Source texts of formatted documents —

+ + +

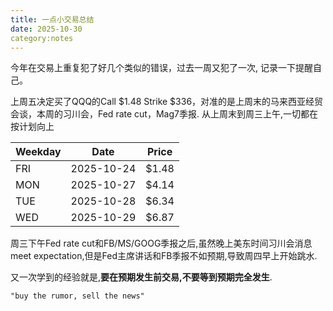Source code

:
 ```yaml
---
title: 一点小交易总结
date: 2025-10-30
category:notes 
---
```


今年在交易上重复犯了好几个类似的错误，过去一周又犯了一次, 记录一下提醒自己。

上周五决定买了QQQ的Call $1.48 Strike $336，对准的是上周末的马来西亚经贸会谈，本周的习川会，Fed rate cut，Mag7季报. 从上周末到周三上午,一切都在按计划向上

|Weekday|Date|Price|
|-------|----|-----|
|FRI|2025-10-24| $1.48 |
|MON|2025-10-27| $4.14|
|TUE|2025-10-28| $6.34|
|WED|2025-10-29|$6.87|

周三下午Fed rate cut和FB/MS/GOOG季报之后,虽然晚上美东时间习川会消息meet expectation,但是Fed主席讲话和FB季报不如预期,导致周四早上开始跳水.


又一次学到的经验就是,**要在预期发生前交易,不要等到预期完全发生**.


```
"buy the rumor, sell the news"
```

+ + +

Problem description — Where the records above contain a line with "周三下午Fed rate cut和FB/MS/GOOG季报之后,虽然晚上美东时间习川会消息meet", repeat that line and each later line through the end, exactly, and nothing more.

Exercise result —
周三下午Fed rate cut和FB/MS/GOOG季报之后,虽然晚上美东时间习川会消息meet expectation,但是Fed主席讲话和FB季报不如预期,导致周四早上开始跳水.


又一次学到的经验就是,**要在预期发生前交易,不要等到预期完全发生**.


```
"buy the rumor, sell the news"
```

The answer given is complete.